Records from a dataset

----------------

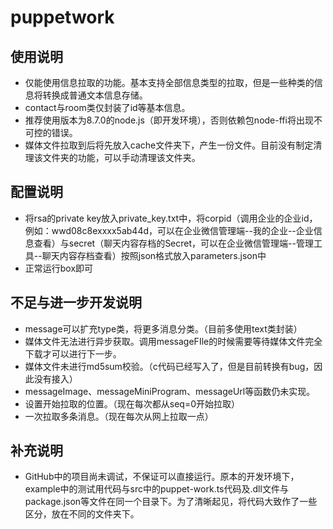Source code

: ﻿# puppetwork

## 使用说明

- 仅能使用信息拉取的功能。基本支持全部信息类型的拉取，但是一些种类的信息将转换成普通文本信息存储。
- contact与room类仅封装了id等基本信息。
- 推荐使用版本为8.7.0的node.js（即开发环境），否则依赖包node-ffi将出现不可控的错误。
- 媒体文件拉取到后将先放入cache文件夹下，产生一份文件。目前没有制定清理该文件夹的功能，可以手动清理该文件夹。

## 配置说明

- 将rsa的private key放入private_key.txt中，将corpid（调用企业的企业id，例如：wwd08c8exxxx5ab44d，可以在企业微信管理端--我的企业--企业信息查看）与secret（聊天内容存档的Secret，可以在企业微信管理端--管理工具--聊天内容存档查看）按照json格式放入parameters.json中
- 正常运行box即可

## 不足与进一步开发说明

- message可以扩充type类，将更多消息分类。（目前多使用text类封装）
- 媒体文件无法进行异步获取。调用messageFIle的时候需要等待媒体文件完全下载才可以进行下一步。
- 媒体文件未进行md5sum校验。（c代码已经写入了，但是目前转换有bug，因此没有接入）
- messageImage、messageMiniProgram、messageUrl等函数仍未实现。
- 设置开始拉取的位置。（现在每次都从seq=0开始拉取）
- 一次拉取多条消息。（现在每次从网上拉取一点）

## 补充说明
- GitHub中的项目尚未调试，不保证可以直接运行。原本的开发环境下，example中的测试用代码与src中的puppet-work.ts代码及.dll文件与package.json等文件在同一个目录下。为了清晰起见，将代码大致作了一些区分，放在不同的文件夹下。
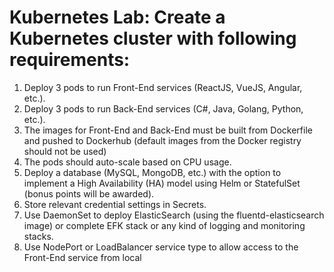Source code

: # Kubernetes Lab:  Create a Kubernetes cluster with following requirements: 
1. Deploy 3 pods to run Front-End services (ReactJS, VueJS, Angular, etc.). 
2. Deploy 3 pods to run Back-End services (C#, Java, Golang, Python, etc.). 
3. The images for Front-End and Back-End must be built from Dockerfile and pushed to Dockerhub (default images from the Docker registry should not be used) 
4. The pods should auto-scale based on CPU usage. 
5. Deploy a database (MySQL, MongoDB, etc.) with the option to implement a High Availability (HA) model using Helm or StatefulSet (bonus points will be awarded). 
6. Store relevant credential settings in Secrets. 
7. Use DaemonSet to deploy ElasticSearch (using the fluentd-elasticsearch image) or complete EFK stack or any kind of logging and monitoring stacks. 
8. Use NodePort or LoadBalancer service type to allow access to the Front-End service from local
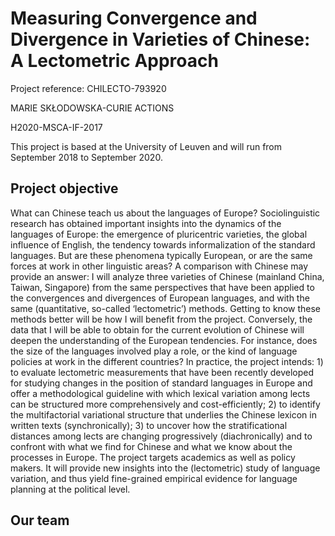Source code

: # Measuring Convergence and Divergence in Varieties of Chinese: A Lectometric Approach
Project reference: CHILECTO-793920

MARIE SKŁODOWSKA-CURIE ACTIONS

H2020-MSCA-IF-2017

This project is based at the University of Leuven and will run from September 2018 to September 2020.

## Project objective
What can Chinese teach us about the languages of Europe? Sociolinguistic research has obtained important insights into the dynamics of the languages of Europe: the emergence of pluricentric varieties, the global influence of English, the tendency towards informalization of the standard languages. But are these phenomena typically European, or are the same forces at work in other linguistic areas? A comparison with Chinese may provide an answer: I will analyze three varieties of Chinese (mainland China, Taiwan, Singapore) from the same perspectives that have been applied to the convergences and divergences of European languages, and with the same (quantitative, so-called ‘lectometric’) methods. Getting to know these methods better will be how I will benefit from the project. Conversely, the data that I will be able to obtain for the current evolution of Chinese will deepen the understanding of the European tendencies. For instance, does the size of the languages involved play a role, or the kind of language policies at work in the different countries? 
In practice, the project intends: 1) to evaluate lectometric measurements that have been recently developed for studying changes in the position of standard languages in Europe and offer a methodological guideline with which lexical variation among lects can be structured more comprehensively and cost-efficiently; 2) to identify the multifactorial variational structure that underlies the Chinese lexicon in written texts (synchronically); 3) to uncover how the stratificational distances among lects are changing progressively (diachronically) and to confront with what we find for Chinese and what we know about the processes in Europe. 
The project targets academics as well as policy makers. It will provide new insights into the (lectometric) study of language variation, and thus yield fine-grained empirical evidence for language planning at the political level.

## Our team

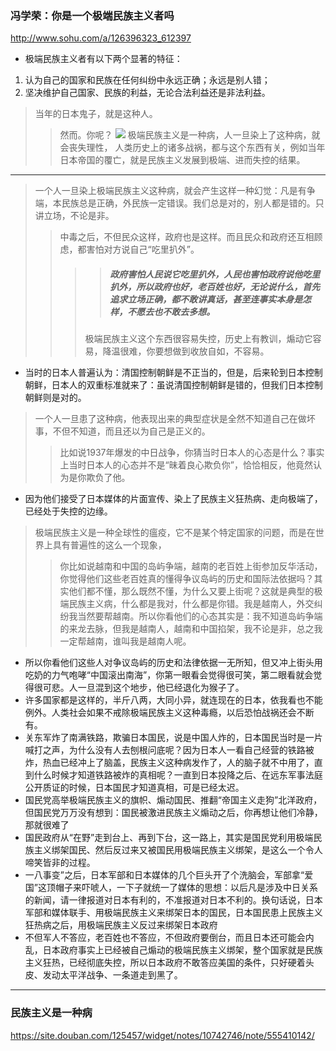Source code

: ### 冯学荣：你是一个极端民族主义者吗
http://www.sohu.com/a/126396323_612397
- 极端民族主义者有以下两个显著的特征：
1. 认为自己的国家和民族在任何纠纷中永远正确；永远是别人错；
2. 坚决维护自己国家、民族的利益，无论合法利益还是非法利益。
>当年的日本鬼子，就是这种人。
>>然而。你呢？
![](http://img.mp.itc.cn/upload/20170216/baaf93a61fd14fe197163b2845aae975_th.jpeg)
>极端民族主义是一种病，人一旦染上了这种病，就会丧失理性，
>>人类历史上的诸多战祸，都与这个东西有关，例如当年日本帝国的覆亡，就是民族主义发展到极端、进而失控的结果。
---
>一个人一旦染上极端民族主义这种病，就会产生这样一种幻觉：凡是有争端，本民族总是正确，外民族一定错误。我们总是对的，别人都是错的。只讲立场，不论是非。
>>中毒之后，不但民众这样，政府也是这样。而且民众和政府还互相顾虑，都害怕对方说自己“吃里扒外”。
>>>>##### 政府害怕人民说它吃里扒外，人民也害怕政府说他吃里扒外，所以政府也好，老百姓也好，无论说什么，首先追求立场正确，都不敢讲真话，甚至连事实本身是怎样，不愿去也不敢去多想。
>>>极端民族主义这个东西很容易失控，历史上有教训，煽动它容易，降温很难，你要想做到收放自如，不容易。
- 当时的日本人普遍认为：清国控制朝鲜是不正当的，但是，后来轮到日本控制朝鲜，日本人的双重标准就来了：虽说清国控制朝鲜是错的，但我们日本控制朝鲜则是对的。
>一个人一旦患了这种病，他表现出来的典型症状是全然不知道自己在做坏事，不但不知道，而且还以为自己是正义的。
>>比如说1937年爆发的中日战争，你猜当时日本人的心态是什么？事实上当时日本人的心态并不是“昧着良心欺负你”，恰恰相反，他竟然认为是你欺负了他。
- 因为他们接受了日本媒体的片面宣传、染上了民族主义狂热病、走向极端了，已经处于失控的边缘。
>极端民族主义是一种全球性的瘟疫，它不是某个特定国家的问题，而是在世界上具有普遍性的这么一个现象，
>>你比如说越南和中国的岛屿争端，越南的老百姓上街参加反华活动，你觉得他们这些老百姓真的懂得争议岛屿的历史和国际法依据吗？其实他们都不懂，那么既然不懂，为什么又要上街呢？这就是典型的极端民族主义病，什么都是我对，什么都是你错。我是越南人，外交纠纷我当然要帮越南。所以你看他们的心态其实是：我不知道岛屿争端的来龙去脉，但我是越南人，越南和中国掐架，我不论是非，总之我一定帮越南，谁叫我是越南人呢。
- 所以你看他们这些人对争议岛屿的历史和法律依据一无所知，但又冲上街头用吃奶的力气咆哮“中国滚出南海”，你第一眼看会觉得很可笑，第二眼看就会觉得很可悲。人一旦混到这个地步，他已经退化为猴子了。
- 许多国家都是这样的，半斤八两，大同小异，就连现在的日本，依我看也不能例外。人类社会如果不戒除极端民族主义这种毒瘾，以后恐怕战祸还会不断有。
- 关东军炸了南满铁路，欺骗日本国民，说是中国人炸的，日本国民当时是一片喊打之声，为什么没有人去刨根问底呢？因为日本人一看自己经营的铁路被炸，热血已经冲上了脑盖，民族主义这种病发作了，人的脑子就不中用了，直到什么时候才知道铁路被炸的真相呢？一直到日本投降之后、在远东军事法庭公开质证的时候，日本国民才知道真相，可是已经太迟。
- 国民党高举极端民族主义的旗帜、煽动国民、推翻“帝国主义走狗”北洋政府，但国民党万万没有想到：国民被激进民族主义煽动之后，你再想让他们冷静，那就很难了
- 国民政府从“在野”走到台上、再到下台，这一路上，其实是国民党利用极端民族主义绑架国民、然后反过来又被国民用极端民族主义绑架，是这么一个令人啼笑皆非的过程。
- 一八事变”之后，日本军部和日本媒体的几个巨头开了个洗脑会，军部拿“爱国”这顶帽子来吓唬人，一下子就统一了媒体的思想：以后凡是涉及中日关系的新闻，请一律报道对日本有利的，不准报道对日本不利的。换句话说，日本军部和媒体联手、用极端民族主义来绑架日本的国民，日本国民患上民族主义狂热病之后，用极端民族主义反过来绑架日本政府
- 不但军人不答应，老百姓也不答应，不但政府要倒台，而且日本还可能会内乱，日本政府事实上已经被自己煽动的极端民族主义绑架，整个国家就是民族主义狂热，已经彻底失控，所以日本政府不敢答应美国的条件，只好硬着头皮、发动太平洋战争、一条道走到黑了。
---
### 民族主义是一种病
https://site.douban.com/125457/widget/notes/10742746/note/555410142/

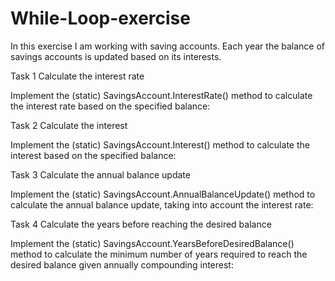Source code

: # While-Loop-exercise
In this exercise I am working with saving accounts. Each year the balance of savings accounts is updated based on its interests. 

Task 1
Calculate the interest rate

Implement the (static) SavingsAccount.InterestRate() method to calculate the interest rate based on the specified balance:

Task 2
Calculate the interest

Implement the (static) SavingsAccount.Interest() method to calculate the interest based on the specified balance:

Task 3
Calculate the annual balance update

Implement the (static) SavingsAccount.AnnualBalanceUpdate() method to calculate the annual balance update, taking into account the interest rate:

Task 4
Calculate the years before reaching the desired balance

Implement the (static) SavingsAccount.YearsBeforeDesiredBalance() method to calculate the minimum number of years required to reach the desired balance given annually compounding interest:
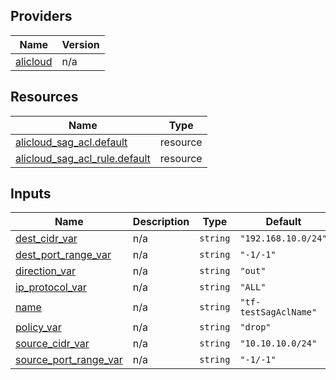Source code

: <!-- BEGIN_TF_DOCS -->
## Providers

| Name | Version |
|------|---------|
| <a name="provider_alicloud"></a> [alicloud](#provider\_alicloud) | n/a |

## Resources

| Name | Type |
|------|------|
| [alicloud_sag_acl.default](https://registry.terraform.io/providers/hashicorp/alicloud/latest/docs/resources/sag_acl) | resource |
| [alicloud_sag_acl_rule.default](https://registry.terraform.io/providers/hashicorp/alicloud/latest/docs/resources/sag_acl_rule) | resource |

## Inputs

| Name | Description | Type | Default | Required |
|------|-------------|------|---------|:--------:|
| <a name="input_dest_cidr_var"></a> [dest\_cidr\_var](#input\_dest\_cidr\_var) | n/a | `string` | `"192.168.10.0/24"` | no |
| <a name="input_dest_port_range_var"></a> [dest\_port\_range\_var](#input\_dest\_port\_range\_var) | n/a | `string` | `"-1/-1"` | no |
| <a name="input_direction_var"></a> [direction\_var](#input\_direction\_var) | n/a | `string` | `"out"` | no |
| <a name="input_ip_protocol_var"></a> [ip\_protocol\_var](#input\_ip\_protocol\_var) | n/a | `string` | `"ALL"` | no |
| <a name="input_name"></a> [name](#input\_name) | n/a | `string` | `"tf-testSagAclName"` | no |
| <a name="input_policy_var"></a> [policy\_var](#input\_policy\_var) | n/a | `string` | `"drop"` | no |
| <a name="input_source_cidr_var"></a> [source\_cidr\_var](#input\_source\_cidr\_var) | n/a | `string` | `"10.10.10.0/24"` | no |
| <a name="input_source_port_range_var"></a> [source\_port\_range\_var](#input\_source\_port\_range\_var) | n/a | `string` | `"-1/-1"` | no |
<!-- END_TF_DOCS -->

----------------

The problem
Count the lines in the records above that contain the word "specified", and reply with that number alone.

Task response
2